» **SUPPLIED MATERIAL**

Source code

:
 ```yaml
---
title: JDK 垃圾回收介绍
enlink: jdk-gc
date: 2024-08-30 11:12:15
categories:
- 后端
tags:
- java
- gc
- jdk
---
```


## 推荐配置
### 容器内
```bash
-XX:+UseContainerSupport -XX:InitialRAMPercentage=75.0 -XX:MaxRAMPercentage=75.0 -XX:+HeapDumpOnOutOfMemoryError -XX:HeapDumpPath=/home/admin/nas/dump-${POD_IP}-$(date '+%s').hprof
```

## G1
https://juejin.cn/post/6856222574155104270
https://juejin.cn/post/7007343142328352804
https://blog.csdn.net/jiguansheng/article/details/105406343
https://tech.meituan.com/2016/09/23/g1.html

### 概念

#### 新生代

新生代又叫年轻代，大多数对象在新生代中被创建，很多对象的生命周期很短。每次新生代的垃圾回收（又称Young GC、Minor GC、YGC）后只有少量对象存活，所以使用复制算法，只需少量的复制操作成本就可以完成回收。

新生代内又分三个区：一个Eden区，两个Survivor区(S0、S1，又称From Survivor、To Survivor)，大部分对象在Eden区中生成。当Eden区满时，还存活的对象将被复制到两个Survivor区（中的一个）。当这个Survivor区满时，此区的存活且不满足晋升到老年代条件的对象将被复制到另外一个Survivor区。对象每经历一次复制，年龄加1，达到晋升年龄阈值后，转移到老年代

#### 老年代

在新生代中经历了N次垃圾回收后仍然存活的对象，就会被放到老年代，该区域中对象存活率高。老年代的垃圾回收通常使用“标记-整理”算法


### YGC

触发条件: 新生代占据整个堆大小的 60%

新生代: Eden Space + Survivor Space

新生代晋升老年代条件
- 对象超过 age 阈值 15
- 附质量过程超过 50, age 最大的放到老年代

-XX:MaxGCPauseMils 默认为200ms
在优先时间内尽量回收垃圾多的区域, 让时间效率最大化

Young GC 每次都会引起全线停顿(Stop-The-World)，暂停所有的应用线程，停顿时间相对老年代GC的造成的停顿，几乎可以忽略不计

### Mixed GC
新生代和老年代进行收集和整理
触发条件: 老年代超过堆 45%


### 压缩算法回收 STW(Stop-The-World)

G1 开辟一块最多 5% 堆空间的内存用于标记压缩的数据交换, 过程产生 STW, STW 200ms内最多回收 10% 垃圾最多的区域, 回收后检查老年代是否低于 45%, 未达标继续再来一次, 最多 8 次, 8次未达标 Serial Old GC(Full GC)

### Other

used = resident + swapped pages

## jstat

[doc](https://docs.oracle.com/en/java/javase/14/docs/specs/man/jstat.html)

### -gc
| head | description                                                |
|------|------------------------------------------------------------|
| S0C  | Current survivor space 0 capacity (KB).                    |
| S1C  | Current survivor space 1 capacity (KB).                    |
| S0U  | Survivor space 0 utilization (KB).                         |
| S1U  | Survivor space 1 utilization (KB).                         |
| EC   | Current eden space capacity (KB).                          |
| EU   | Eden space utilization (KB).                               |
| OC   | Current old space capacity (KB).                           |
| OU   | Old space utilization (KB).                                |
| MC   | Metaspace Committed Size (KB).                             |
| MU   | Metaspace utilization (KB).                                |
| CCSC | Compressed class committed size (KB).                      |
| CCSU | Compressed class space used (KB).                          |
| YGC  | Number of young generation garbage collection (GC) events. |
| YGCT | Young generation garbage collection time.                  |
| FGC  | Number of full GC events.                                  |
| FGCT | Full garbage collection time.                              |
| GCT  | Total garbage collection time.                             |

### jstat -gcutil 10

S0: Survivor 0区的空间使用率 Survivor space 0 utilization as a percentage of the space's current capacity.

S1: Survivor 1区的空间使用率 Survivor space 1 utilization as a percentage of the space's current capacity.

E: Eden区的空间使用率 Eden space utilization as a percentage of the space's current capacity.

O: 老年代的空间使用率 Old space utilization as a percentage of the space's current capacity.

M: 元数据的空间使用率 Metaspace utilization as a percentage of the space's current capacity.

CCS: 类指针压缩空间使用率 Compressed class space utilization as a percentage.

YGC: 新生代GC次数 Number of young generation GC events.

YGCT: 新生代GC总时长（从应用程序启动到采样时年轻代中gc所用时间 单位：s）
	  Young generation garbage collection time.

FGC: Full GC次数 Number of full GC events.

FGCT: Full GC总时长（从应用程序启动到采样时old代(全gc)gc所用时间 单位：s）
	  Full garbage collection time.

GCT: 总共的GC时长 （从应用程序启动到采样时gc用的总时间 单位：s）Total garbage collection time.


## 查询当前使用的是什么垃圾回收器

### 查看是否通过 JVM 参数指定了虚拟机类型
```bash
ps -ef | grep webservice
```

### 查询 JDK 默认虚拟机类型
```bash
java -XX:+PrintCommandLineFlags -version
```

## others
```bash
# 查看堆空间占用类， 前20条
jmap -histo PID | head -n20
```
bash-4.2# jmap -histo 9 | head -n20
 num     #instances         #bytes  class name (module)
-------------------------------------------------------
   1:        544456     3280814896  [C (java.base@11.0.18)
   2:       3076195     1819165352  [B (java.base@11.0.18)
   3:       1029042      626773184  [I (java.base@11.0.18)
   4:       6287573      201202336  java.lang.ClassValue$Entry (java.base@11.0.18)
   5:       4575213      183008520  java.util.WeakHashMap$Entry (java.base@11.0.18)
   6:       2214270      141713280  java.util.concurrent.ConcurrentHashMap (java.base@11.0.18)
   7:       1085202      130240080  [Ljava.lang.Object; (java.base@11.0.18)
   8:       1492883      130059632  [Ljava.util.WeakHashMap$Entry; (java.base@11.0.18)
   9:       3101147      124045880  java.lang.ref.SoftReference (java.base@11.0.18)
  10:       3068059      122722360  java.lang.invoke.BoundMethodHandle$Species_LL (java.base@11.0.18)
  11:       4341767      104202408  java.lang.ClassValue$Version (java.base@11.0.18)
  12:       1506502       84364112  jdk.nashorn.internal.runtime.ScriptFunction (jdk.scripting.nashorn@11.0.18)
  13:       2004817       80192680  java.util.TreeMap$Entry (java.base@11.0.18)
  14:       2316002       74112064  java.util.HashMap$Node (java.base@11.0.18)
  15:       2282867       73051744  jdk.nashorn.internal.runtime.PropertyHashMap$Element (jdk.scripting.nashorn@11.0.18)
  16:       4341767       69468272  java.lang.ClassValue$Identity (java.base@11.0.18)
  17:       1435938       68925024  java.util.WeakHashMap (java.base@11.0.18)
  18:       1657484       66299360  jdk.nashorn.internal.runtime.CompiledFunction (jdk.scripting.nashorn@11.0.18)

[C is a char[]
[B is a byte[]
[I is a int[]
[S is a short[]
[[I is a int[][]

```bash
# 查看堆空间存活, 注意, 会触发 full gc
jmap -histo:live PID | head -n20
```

» **WHAT THE TASK ASKS**
Go through the preceding material and copy each line that has the word "garbage".

» **ANSWER**
| YGC  | Number of young generation garbage collection (GC) events. |
| YGCT | Young generation garbage collection time.                  |
| FGCT | Full garbage collection time.                              |
| GCT  | Total garbage collection time.                             |
	  Young generation garbage collection time.
	  Full garbage collection time.
GCT: 总共的GC时长 （从应用程序启动到采样时gc用的总时间 单位：s）Total garbage collection time.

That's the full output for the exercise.